La voix du Maharal résonnait de plus en plus fort. Il rappela que le règne de Ferdinand s’était distingué par les bonnes relations qu’il avait toujours entretenues avec les Juifs tout comme d’ailleurs les non-Juifs simples qui avaient respecté leurs voisins juifs : «Ceux qui cherchent à nuire à notre communauté, ce sont les notables de l’église !» Et le Maharal exposa les terribles décrets qui venaient d’être signés : en entendant cela, les Juifs éclatèrent en sanglots, des femmes s’évanouirent, des personnes âgées furent prises de malaises. Mais le Maharal continua : «Ce n’est pas le moment de pleurer ! Nous devons au contraire faire preuve de force spirituelle et démontrer notre détermination à sanctifier le Nom de D.ieu ! Nous devons jurer, nous tous ici devant les Sifré Torah, qu’aucun de nous n’ira écouter les discours des curés et que, si nous devions y être traînés de force, nous boucherons nos oreilles !»
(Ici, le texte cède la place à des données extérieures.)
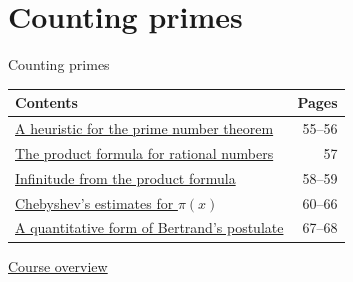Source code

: \documentclass[aspectratio=169,11pt]{beamer}
\begin{document}
\section{Counting primes}

\begin{frame}{Counting primes}
\small\renewcommand{\arraystretch}{1.35}
\begin{tabular}{p{}r}\textbf{Contents}&\textbf{Pages}\\\midrule
\hyperlink{Navigation55}{A heuristic for the prime number theorem}&55--56\\
\hyperlink{Navigation57}{The product formula for rational numbers}&57\\
\hyperlink{Navigation58}{Infinitude from the product formula}&58--59\\
\hyperlink{Navigation60}{Chebyshev's estimates for $\pi(x)$}&60--66\\
\hyperlink{Navigation67}{A quantitative form of Bertrand's postulate}&67--68\\
\end{tabular}\par\medskip\hyperlink{overview}{\color{teal}Course overview}\end{frame}
\end{document}
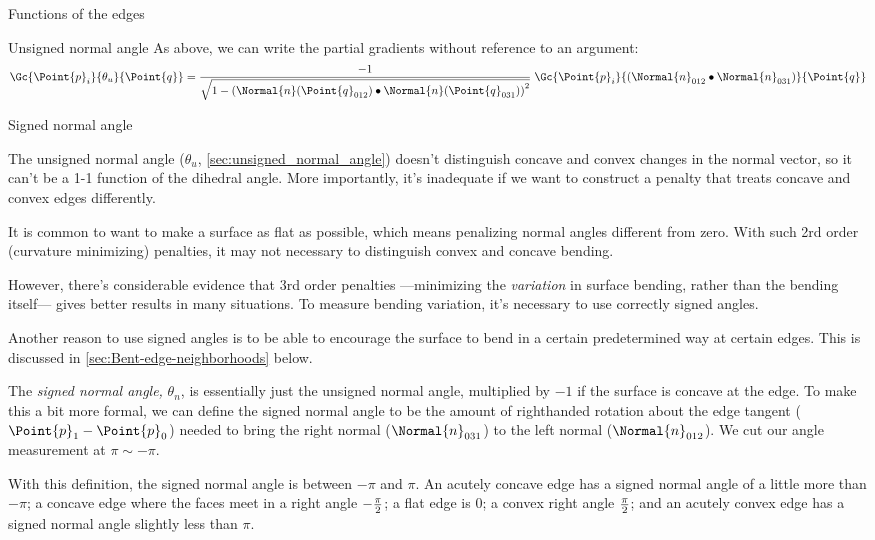 \begin{plSection}{Functions of the edges}
\begin{plSection}{Unsigned normal angle}
As above, we can write the partial gradients without reference to an argument:
\begin{equation}
\Gc{\Point{p}_i}{\theta_u}{\Point{q}}
=
{ -1 \over \sqrt{1 - \left( \Normal{n}(\Point{q}_{012}) \bullet \Normal{n}(\Point{q}_{031}) \right)^2} }
\; \Gc{\Point{p}_i}{\left(\Normal{n}_{012}\bullet\Normal{n}_{031}\right)}{\Point{q}}
\end{equation}

\end{plSection}%

\begin{plSection}{Signed normal angle}
\label{sec:signed_normal_angle}

The unsigned normal angle
($\theta_u$, \cref{sec:unsigned_normal_angle})
doesn't distinguish concave and convex changes in the normal vector,
so it can't be a 1-1 function of the dihedral angle.
More importantly, it's inadequate if we want to construct
a penalty that treats concave and convex edges differently.

It is common to want to make a surface as flat as possible,
which means penalizing normal angles different from zero.
With such 2rd order (curvature minimizing) penalties, 
it may not necessary to distinguish
convex and concave bending.

However, there's considerable evidence that
$3$rd order penalties ---minimizing the {\it variation}
in surface bending, rather than the bending itself---
gives better results in many situations.
To measure bending variation, it's necessary
to use correctly signed angles.

Another reason to use signed angles is to be able
to encourage the surface to bend in a certain
predetermined way at certain edges.
This is discussed in \cref{sec:Bent-edge-neighborhoods}
below.

The {\it signed normal angle,} $\theta_n$,
is essentially just the
unsigned normal angle, multiplied by $-1$ if the surface is
concave at the edge.
To make this a bit more formal,
we can define the signed normal angle to be the amount
of righthanded rotation about the edge tangent ($\Point{p}_1 - \Point{p}_0$)
needed to bring the right normal ($\Normal{n}_{031}$) to
the left normal ($\Normal{n}_{012}$).
We cut our angle measurement at $\pi \sim -\pi$.

With this definition, the signed normal angle
is between $-\pi$ and $\pi$.
An acutely concave edge has a signed normal angle
of a little more than $-\pi$;
a concave edge where the faces meet in a right angle
$-{\pi \over 2}$;
a flat edge is $0$;
a convex right angle $\pi \over 2$;
and an acutely convex edge has a signed normal angle
slightly less than $\pi$.


\end{plSection}
\end{plSection}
De la foule, un cri s’éleva : «Nous le jurons ! Nous le jurons !»
Le Maharal demanda alors au ‘Hazane de reprendre mot à mot les versets «Chema Israël», «Barou’h Chem…» et «Hachem Hou Haélokim», que l’on prononce habituellement à la fin des offices de Yom Kippour. L’assemblée répéta ces mots avec ferveur. Puis on sonna du Choffar et, finalement les Cohanim furent appelés à bénir le peuple avec les versets traditionnels.
Durant les deux années qui suivirent, les Juifs de Prague subirent des humiliations de toutes sortes de la part des membres du clergé qui tentaient de les attirer dans les églises. Mais leurs efforts restèrent vains car même les non-Juifs se moquaient de leurs curés qui étaient obligés d’user de la force : même les Juifs qu’ils avaient réussi à faire entrer dans l’église se bouchaient les oreilles et refusaient d’écouter leur message.
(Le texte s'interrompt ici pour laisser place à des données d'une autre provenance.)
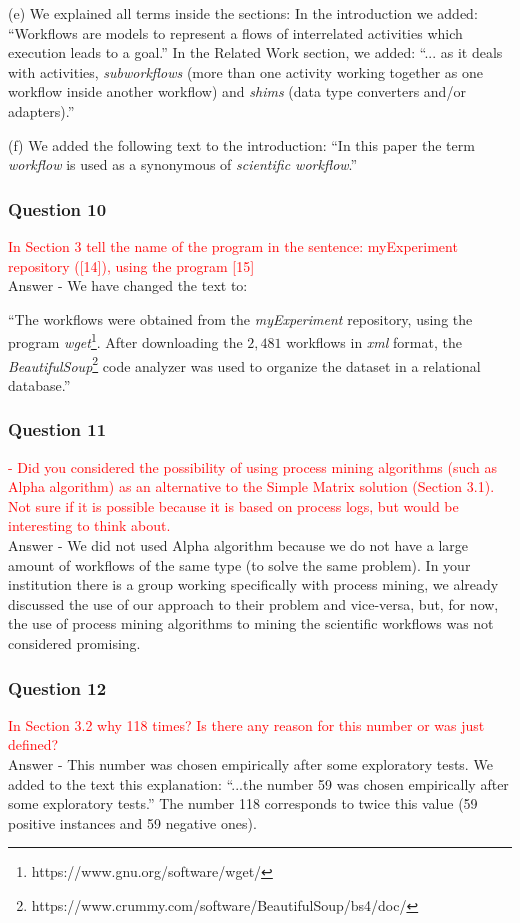 \documentclass{report}
\begin{document}
(e) We explained all terms inside the sections: In the introduction we added: ``Workflows are models to represent a flows of interrelated activities which execution leads to a goal.'' In the Related Work section, we added: ``... as it deals with activities, \emph{subworkflows} (more than one activity working together as one workflow inside another workflow) and \emph{shims} (data type converters and/or adapters).''

(f) We added the following text to the introduction: ``In this paper the term \emph{workflow} is used as a synonymous of \emph{scientific workflow}.''



\subsubsection{Question 10}
\textcolor{red}{In Section 3 tell the name of the program in the sentence: myExperiment repository ([14]), using the program [15]}
\\
Answer -  We have changed the text to:

``The workflows were obtained from the \emph{myExperiment} repository, using the program \emph{wget}\footnote{https://www.gnu.org/software/wget/}. After downloading the $2,481$ workflows in \emph{xml} format, the \emph{BeautifulSoup}\footnote{https://www.crummy.com/software/BeautifulSoup/bs4/doc/} code analyzer was used to organize the dataset in a relational database.''

\subsubsection{Question 11}
\textcolor{red}{- Did you considered the possibility of using process mining algorithms
	(such as Alpha algorithm) as an alternative to the Simple Matrix solution
	(Section 3.1). Not sure if it is possible because it is based on process
	logs, but would be interesting to think about.
}
\\
Answer - We did not used Alpha algorithm because we do not have a large amount of workflows of the same type (to solve the same problem). In your institution there is a group working specifically with process mining, we already discussed the use of our approach to their problem and vice-versa, but, for now, the use of process mining algorithms to mining the scientific workflows was not considered promising.


\subsubsection{Question 12}
\textcolor{red}{In Section 3.2 why 118 times? Is there any reason for this number or was
	just defined?
}
\\
Answer - This number was chosen empirically after some exploratory tests. We added to the text this explanation: ``...the number 59 was chosen empirically after some exploratory tests.'' The number 118 corresponds to twice this value (59 positive instances and 59 negative ones).
\end{document}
Pendant ce temps, le Maharal mettait tout en œuvre pour faire abolir les décrets : le roi lui-même craignait l’expulsion des Juifs qui affaiblirait certainement l’économie du pays. Le Maharal contacta les princes et demanda leur aide. Ils suggérèrent de dépêcher un messager juif au nouveau Pape qui venait d’être nommé afin qu’il annule la promesse faite par le roi Ferdinand.
Ce fut Rav Mordechai Tséma’h, un des notables de la communauté, qui fut choisi pour cette mission et qui se rendit à Rome. Il impressionna favorablement le Pape qui releva le roi Ferdinand de sa promesse.
Le décret infâme fut enfin annulé et les Juifs de Prague purent respirer en paix : la sagesse du Maharal les avait non seulement sauvés mais les avait renforcés dans leur foi.